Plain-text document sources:
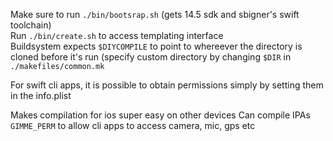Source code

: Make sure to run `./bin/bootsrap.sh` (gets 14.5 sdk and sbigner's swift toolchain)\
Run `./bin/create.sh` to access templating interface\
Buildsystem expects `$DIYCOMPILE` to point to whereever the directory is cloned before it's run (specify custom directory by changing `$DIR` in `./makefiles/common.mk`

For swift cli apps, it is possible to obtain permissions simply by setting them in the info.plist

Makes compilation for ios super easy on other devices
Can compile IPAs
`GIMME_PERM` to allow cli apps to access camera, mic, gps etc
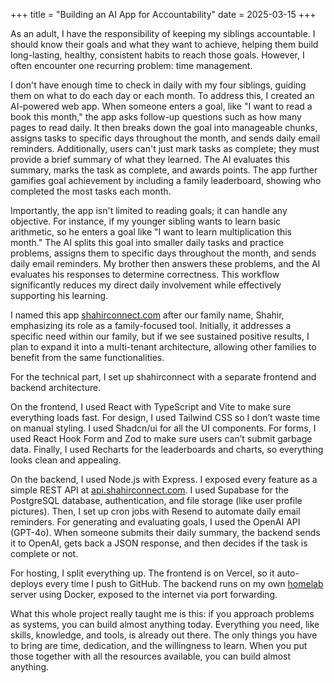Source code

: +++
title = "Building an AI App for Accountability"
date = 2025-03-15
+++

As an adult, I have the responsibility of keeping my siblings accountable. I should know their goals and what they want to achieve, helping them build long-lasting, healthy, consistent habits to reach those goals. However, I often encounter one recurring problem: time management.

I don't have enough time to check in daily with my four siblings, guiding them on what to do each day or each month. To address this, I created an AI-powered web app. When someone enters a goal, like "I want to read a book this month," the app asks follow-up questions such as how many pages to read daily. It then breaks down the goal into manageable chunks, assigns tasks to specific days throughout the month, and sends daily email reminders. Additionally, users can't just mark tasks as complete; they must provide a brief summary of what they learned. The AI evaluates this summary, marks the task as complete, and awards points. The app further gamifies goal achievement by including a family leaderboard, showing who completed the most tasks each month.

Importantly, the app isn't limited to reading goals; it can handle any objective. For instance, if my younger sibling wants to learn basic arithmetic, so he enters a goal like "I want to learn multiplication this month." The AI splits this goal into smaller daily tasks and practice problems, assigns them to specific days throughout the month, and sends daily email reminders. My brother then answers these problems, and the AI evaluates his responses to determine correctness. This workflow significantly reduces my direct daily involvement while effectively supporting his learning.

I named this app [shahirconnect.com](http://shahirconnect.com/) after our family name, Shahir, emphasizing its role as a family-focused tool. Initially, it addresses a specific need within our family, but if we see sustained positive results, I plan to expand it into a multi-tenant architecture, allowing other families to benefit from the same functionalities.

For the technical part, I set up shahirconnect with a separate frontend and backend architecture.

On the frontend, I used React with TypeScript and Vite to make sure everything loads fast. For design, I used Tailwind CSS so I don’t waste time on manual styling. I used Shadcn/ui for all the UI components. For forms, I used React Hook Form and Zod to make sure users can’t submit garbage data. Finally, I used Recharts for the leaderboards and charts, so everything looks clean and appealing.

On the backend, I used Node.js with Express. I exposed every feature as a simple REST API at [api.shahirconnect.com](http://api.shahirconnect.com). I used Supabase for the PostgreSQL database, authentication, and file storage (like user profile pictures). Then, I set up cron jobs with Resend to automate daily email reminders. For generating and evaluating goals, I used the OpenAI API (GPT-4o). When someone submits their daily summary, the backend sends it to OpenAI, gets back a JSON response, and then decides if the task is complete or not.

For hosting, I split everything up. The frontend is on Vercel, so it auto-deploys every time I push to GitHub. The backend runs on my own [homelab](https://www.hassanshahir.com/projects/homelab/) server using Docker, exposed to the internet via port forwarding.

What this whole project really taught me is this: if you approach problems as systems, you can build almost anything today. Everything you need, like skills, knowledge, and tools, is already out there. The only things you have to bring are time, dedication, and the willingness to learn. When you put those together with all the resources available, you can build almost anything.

What is being asked
Write down every line of the data above that includes the string "gets".

Result of the exercise
: Make sure to run `./bin/bootsrap.sh` (gets 14.5 sdk and sbigner's swift toolchain)\
On the backend, I used Node.js with Express. I exposed every feature as a simple REST API at [api.shahirconnect.com](http://api.shahirconnect.com). I used Supabase for the PostgreSQL database, authentication, and file storage (like user profile pictures). Then, I set up cron jobs with Resend to automate daily email reminders. For generating and evaluating goals, I used the OpenAI API (GPT-4o). When someone submits their daily summary, the backend sends it to OpenAI, gets back a JSON response, and then decides if the task is complete or not.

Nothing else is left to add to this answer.